Assigned task:
Below are lines of data; restate word for word those running from the line containing "### Neutral" to the line containing "2. **Consistency**: Ensures", inclusive, and no others.

Data excerpts:
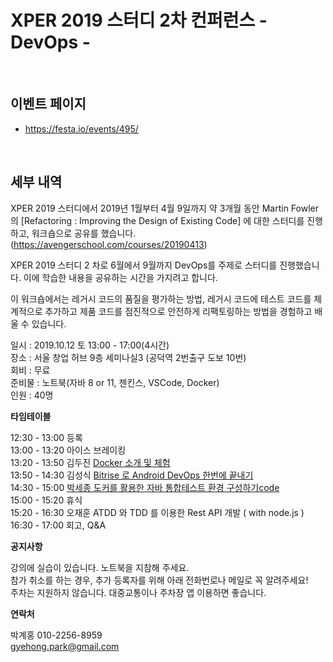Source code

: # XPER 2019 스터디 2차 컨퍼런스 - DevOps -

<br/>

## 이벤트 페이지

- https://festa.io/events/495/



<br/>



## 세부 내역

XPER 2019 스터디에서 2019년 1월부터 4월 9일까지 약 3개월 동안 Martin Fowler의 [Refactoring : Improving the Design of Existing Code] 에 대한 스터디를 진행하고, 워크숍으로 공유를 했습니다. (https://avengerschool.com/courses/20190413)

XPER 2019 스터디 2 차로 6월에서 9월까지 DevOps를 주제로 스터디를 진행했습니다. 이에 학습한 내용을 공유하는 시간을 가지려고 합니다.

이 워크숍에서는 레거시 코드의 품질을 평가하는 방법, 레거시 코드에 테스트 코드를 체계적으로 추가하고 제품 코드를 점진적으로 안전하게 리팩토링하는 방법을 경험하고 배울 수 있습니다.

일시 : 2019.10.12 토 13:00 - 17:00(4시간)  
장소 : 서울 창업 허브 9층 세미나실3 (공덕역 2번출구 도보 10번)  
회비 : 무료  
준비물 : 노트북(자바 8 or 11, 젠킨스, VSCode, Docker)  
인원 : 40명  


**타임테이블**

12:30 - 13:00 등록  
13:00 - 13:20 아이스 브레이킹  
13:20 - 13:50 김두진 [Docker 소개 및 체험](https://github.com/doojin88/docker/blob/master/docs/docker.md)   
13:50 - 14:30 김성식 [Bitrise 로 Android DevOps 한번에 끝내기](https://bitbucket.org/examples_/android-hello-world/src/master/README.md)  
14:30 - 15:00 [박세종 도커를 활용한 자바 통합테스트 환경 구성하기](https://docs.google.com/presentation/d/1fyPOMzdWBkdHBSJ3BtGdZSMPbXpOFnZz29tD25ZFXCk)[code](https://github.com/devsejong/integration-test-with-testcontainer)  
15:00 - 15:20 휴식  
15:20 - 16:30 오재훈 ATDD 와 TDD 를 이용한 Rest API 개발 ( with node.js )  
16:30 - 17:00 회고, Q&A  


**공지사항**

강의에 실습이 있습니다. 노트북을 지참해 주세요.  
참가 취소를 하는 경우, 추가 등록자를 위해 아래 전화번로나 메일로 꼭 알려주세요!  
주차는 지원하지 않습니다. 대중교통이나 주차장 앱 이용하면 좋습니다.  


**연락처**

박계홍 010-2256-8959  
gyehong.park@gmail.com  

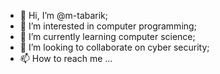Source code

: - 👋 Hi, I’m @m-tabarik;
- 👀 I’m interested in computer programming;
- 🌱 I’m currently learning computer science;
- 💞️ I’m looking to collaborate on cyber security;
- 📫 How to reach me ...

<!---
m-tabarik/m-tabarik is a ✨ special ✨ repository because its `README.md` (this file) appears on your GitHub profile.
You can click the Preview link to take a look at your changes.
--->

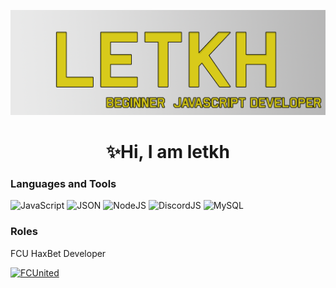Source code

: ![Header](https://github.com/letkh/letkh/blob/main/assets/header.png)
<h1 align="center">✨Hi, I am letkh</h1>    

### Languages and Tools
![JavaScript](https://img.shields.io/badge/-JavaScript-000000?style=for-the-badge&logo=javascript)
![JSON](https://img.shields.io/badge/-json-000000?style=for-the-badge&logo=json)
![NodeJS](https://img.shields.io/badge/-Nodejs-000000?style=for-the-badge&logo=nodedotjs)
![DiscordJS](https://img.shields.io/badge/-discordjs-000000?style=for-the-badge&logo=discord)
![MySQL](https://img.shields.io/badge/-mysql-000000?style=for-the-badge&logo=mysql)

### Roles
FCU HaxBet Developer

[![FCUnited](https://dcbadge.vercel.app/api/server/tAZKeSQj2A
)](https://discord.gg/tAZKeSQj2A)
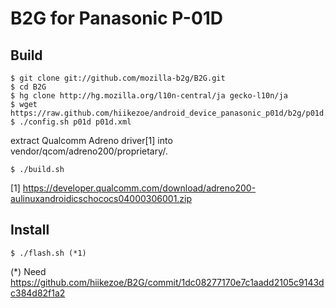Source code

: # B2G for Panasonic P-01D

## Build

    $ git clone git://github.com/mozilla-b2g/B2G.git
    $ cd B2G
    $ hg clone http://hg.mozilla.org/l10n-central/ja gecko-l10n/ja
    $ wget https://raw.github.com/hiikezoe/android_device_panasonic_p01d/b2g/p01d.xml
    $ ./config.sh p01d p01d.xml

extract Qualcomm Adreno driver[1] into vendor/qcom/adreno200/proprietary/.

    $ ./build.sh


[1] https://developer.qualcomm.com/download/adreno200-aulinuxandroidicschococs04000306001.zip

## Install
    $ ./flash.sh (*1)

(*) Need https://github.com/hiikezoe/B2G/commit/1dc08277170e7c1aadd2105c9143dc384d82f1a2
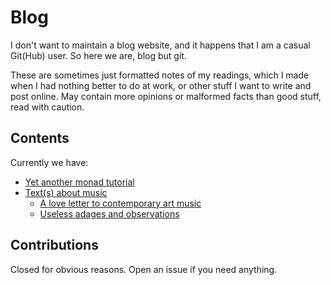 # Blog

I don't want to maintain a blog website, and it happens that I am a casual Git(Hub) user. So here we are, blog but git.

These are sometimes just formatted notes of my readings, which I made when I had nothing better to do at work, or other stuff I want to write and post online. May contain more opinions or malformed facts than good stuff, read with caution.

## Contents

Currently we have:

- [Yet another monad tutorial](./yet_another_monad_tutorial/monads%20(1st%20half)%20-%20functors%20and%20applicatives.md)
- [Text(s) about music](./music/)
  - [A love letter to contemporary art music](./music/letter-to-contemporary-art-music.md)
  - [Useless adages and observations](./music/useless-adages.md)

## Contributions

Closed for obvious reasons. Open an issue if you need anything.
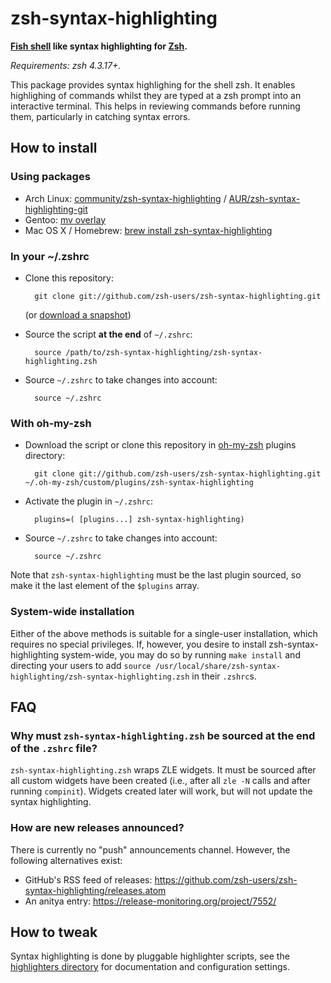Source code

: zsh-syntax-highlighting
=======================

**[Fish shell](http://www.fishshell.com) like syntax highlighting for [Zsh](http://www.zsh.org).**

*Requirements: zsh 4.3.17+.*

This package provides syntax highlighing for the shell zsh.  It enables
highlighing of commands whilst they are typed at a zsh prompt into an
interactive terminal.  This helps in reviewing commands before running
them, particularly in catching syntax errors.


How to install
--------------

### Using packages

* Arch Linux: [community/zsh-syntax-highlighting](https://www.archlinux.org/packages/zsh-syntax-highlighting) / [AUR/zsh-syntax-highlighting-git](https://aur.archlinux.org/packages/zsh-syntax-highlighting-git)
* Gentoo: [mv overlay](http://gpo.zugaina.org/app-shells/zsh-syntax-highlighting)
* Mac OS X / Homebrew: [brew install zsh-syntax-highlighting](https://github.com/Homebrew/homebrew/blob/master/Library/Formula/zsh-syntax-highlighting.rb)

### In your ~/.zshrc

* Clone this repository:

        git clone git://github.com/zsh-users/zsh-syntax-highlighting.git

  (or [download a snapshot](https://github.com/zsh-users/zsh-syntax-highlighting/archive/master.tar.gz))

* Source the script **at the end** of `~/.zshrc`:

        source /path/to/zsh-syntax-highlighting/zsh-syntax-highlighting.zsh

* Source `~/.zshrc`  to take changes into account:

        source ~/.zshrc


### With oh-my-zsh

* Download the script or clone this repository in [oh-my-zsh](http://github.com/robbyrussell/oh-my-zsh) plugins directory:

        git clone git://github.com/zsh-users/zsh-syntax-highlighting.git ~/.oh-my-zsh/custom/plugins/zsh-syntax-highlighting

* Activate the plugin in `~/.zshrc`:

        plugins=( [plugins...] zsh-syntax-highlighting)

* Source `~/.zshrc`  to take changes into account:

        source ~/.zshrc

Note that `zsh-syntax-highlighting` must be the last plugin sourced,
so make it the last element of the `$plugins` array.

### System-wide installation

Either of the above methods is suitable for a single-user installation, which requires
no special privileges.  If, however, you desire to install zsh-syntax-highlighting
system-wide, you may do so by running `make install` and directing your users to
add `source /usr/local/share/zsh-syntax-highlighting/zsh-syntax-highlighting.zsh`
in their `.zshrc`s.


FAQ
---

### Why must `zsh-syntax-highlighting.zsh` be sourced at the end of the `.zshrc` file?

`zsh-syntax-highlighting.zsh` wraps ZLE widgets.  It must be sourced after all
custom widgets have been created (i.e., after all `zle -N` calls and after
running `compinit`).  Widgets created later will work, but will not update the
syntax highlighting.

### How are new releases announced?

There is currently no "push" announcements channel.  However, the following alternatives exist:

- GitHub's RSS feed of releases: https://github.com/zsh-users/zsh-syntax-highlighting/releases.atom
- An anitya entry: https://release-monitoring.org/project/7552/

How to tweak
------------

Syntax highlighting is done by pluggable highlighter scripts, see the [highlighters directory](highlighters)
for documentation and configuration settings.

* * *

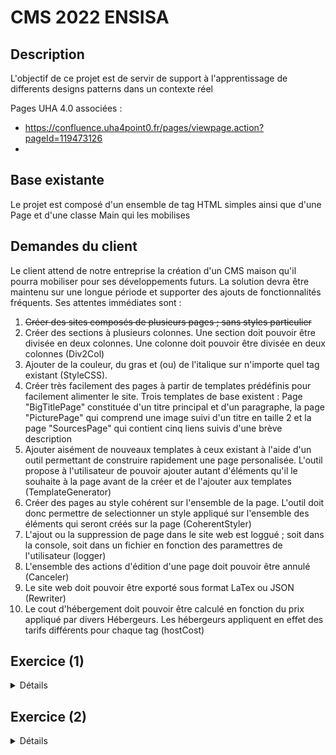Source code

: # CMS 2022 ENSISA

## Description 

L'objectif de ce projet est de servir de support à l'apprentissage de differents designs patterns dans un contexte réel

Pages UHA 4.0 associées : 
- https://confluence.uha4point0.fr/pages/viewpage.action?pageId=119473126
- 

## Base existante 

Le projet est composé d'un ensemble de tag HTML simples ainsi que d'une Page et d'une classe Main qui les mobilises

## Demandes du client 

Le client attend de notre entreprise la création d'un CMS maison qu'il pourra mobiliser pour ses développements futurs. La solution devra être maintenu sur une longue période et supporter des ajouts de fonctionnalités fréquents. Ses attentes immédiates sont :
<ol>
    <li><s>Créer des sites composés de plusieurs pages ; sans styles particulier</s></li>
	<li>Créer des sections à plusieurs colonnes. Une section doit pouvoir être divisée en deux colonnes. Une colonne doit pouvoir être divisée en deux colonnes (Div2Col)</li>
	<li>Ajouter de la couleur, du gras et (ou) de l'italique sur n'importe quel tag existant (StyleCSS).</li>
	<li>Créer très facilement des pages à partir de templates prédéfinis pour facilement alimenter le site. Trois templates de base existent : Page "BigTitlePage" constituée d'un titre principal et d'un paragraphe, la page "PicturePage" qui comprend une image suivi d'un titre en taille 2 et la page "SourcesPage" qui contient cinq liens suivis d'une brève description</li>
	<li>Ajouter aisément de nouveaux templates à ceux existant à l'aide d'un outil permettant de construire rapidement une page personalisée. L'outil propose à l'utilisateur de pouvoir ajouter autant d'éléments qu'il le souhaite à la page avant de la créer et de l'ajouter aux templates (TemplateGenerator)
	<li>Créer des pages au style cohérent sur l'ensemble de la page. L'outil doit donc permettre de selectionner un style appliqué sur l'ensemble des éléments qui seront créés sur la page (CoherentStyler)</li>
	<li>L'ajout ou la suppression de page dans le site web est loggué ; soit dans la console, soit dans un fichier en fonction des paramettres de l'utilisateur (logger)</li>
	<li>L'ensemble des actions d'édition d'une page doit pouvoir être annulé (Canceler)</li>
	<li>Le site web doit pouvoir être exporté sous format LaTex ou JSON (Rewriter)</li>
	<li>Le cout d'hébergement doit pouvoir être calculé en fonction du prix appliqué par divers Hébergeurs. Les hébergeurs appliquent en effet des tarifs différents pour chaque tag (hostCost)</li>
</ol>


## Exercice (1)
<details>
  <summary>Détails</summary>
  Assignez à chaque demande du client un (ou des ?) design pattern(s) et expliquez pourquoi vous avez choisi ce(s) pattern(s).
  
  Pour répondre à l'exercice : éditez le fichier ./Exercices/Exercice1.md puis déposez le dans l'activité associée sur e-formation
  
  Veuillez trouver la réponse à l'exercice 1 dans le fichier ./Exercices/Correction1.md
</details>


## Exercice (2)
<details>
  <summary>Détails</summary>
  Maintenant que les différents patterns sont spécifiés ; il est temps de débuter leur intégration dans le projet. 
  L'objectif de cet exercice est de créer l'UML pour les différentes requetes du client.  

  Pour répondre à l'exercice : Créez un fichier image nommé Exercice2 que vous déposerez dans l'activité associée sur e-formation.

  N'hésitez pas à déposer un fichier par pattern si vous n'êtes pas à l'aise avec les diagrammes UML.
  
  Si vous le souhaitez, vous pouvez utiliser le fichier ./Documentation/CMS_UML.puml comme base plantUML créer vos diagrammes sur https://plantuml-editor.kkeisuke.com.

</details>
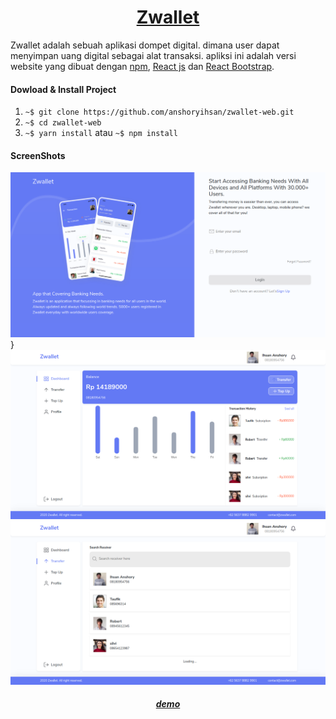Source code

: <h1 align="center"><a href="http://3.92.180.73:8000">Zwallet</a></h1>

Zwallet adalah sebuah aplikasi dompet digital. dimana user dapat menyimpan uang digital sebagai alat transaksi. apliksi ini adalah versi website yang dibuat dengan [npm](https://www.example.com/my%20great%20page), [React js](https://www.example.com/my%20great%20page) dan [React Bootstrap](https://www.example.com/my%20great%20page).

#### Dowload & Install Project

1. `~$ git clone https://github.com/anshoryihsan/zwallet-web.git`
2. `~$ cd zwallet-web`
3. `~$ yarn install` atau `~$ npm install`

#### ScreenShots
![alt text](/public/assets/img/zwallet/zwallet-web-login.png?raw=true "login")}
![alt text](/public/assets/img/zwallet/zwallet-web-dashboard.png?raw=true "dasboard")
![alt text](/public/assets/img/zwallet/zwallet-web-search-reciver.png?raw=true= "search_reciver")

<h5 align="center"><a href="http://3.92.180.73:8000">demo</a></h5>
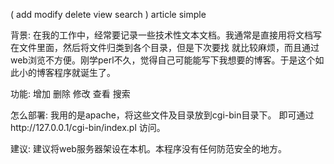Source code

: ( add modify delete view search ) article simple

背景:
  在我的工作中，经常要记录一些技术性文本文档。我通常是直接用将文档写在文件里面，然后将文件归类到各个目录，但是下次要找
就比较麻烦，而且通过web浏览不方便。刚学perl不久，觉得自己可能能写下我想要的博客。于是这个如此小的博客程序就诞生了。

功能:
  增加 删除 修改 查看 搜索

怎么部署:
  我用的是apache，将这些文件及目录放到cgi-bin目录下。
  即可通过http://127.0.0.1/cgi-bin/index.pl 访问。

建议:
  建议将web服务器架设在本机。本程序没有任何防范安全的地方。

...

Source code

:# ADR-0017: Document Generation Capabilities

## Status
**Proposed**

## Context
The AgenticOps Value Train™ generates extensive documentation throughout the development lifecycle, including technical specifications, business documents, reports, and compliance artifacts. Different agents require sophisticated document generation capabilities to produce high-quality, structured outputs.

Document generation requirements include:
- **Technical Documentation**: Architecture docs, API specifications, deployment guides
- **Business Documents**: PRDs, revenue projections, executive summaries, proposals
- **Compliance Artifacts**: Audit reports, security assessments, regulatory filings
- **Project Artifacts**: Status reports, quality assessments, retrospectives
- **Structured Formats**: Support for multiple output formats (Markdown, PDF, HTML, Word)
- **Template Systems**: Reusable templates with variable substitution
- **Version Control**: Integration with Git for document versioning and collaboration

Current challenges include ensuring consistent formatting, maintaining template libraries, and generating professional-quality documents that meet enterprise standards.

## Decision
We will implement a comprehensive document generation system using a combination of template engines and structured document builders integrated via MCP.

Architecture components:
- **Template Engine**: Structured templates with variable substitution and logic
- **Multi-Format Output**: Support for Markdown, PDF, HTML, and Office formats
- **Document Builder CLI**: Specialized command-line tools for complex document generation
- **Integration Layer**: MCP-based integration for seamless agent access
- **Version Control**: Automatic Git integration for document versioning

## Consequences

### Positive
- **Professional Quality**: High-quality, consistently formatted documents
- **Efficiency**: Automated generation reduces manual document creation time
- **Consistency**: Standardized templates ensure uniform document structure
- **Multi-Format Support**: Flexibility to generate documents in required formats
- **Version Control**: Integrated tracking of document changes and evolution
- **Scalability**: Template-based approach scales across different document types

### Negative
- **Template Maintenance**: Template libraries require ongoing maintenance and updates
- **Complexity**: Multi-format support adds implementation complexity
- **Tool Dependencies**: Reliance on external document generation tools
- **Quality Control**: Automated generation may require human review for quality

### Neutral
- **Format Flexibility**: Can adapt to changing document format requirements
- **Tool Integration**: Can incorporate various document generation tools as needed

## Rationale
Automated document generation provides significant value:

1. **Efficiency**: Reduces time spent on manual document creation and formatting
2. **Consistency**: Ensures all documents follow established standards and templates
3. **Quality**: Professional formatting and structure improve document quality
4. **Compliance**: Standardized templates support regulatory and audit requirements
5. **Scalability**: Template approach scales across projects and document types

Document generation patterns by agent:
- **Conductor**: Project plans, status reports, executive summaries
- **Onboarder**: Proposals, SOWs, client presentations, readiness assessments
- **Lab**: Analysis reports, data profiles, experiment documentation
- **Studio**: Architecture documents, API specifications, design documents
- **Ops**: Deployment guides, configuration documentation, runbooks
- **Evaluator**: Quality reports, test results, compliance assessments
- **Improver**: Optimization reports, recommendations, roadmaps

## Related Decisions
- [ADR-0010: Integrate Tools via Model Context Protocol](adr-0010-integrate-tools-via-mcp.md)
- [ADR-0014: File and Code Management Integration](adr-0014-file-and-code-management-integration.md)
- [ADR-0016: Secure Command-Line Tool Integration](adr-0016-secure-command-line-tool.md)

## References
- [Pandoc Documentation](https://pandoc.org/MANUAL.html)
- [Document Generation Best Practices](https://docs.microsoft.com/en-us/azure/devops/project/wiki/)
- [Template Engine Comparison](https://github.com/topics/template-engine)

Answer to the exercise:
### Neutral
- **Format Flexibility**: Can adapt to changing document format requirements
- **Tool Integration**: Can incorporate various document generation tools as needed

## Rationale
Automated document generation provides significant value:

1. **Efficiency**: Reduces time spent on manual document creation and formatting
2. **Consistency**: Ensures all documents follow established standards and templates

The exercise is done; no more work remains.